Yesterday, as soon as I quit landscaping, I headed into the village for food. I had a meltdown—a pretty bad seizure—in the bread department. And as I started manifesting, I heard someone say, “Call 911.” That’s my worst nightmare—having paramedics come. But an angel emerged. Her name is Rhonda. I managed to mime not to call 911 and she understood. She also stayed with me as I shook and hyperventilated for several minutes.
Afterwards, I pushed my cart around the store in a daze. I was fighting tears and feeling absolutely dreadful; I couldn’t deal with a teller until the lingering dysfunction passed. When I felt capable, I picked a teller whom I knew because speech was out of the question and got out of the store. Once outside, it was like feeling a demon inside take flight. I felt myself again. Fuckin’ PTSD. I hate it.

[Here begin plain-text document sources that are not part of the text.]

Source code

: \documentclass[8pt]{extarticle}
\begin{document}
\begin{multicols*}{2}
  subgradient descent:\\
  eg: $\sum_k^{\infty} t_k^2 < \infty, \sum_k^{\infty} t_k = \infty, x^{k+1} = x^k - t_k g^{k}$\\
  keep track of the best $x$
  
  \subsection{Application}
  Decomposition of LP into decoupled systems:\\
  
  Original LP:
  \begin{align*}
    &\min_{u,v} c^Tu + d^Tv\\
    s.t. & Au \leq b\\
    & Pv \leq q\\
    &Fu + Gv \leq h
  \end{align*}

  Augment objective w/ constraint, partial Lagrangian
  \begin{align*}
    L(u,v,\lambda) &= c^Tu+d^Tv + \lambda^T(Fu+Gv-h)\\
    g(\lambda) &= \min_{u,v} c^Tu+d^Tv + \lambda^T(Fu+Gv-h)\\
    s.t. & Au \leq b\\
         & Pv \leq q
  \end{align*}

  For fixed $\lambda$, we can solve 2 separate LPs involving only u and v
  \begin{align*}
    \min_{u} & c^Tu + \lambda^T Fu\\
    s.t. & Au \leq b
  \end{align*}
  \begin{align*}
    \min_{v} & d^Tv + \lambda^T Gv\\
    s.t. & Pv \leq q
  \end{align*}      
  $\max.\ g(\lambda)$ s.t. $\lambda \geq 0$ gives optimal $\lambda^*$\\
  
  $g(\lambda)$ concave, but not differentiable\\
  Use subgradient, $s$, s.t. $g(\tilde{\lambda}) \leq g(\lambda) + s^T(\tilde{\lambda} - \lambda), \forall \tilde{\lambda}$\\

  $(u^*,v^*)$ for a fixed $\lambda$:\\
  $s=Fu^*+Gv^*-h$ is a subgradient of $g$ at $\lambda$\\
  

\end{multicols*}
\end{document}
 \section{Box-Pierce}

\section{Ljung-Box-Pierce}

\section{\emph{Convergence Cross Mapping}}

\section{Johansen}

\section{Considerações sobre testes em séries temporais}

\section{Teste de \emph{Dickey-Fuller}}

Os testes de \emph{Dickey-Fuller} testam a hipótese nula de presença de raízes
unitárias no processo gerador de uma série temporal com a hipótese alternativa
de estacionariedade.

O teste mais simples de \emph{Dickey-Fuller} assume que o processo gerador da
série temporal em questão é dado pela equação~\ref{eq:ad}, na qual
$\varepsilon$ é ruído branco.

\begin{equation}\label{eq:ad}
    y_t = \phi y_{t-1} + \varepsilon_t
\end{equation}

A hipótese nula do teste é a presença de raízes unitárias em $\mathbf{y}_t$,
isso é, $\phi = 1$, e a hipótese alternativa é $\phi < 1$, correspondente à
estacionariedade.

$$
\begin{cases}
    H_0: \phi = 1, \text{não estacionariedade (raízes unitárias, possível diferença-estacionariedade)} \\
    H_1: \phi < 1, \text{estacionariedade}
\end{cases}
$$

Back to Hozier. I love the man and his music.
When Don McLean wrote and sang Vincent, I discoverd how great moved I could be when one amazing artist eulogizes another. It was no surprise to me, therefore, that I was taken in so deeply by Almost (Sweet Music) wherein Hozier pays tribute to early Jazz and Blues musicians.
Well… Yesterday I watched this video. It’s Hozier again, this tall lanky Irishman who looks like Jesus, moans his vowels and dances with his lips. It’s called Nina Cried Power and again, it’s about musicians whom he admires—one of whom is the amazing Mavis Staples who is featured in the song and video.
Watch the interaction between them; in fact watch everyone. They are so tight and their delight in singing with Mavis is palpable. But it’s the shot of Mavis singing, pointing her finger in the air and with the smile of God on her lips as she looks up at Hozier who’s just sung her name in tribute that breaks me up. Sweet Jesus; I weep at the beauty I see.
In this song, Hozier is paying beautiful tribute to the writers and singers of protest music. This is not the “official” video; it’s a movie of the recording of the single. I love all I hear and see. I’ve listened to it and watched it three times already today. One of the singers he mentions is Joni Mitchell.
Today is uninspiring. Our July feels like a damp Spring, but at least I’m getting a break from watering. I doubt I’ll do yard work today. This may be my day of rest.
There’s a season seven of Endeavor filming!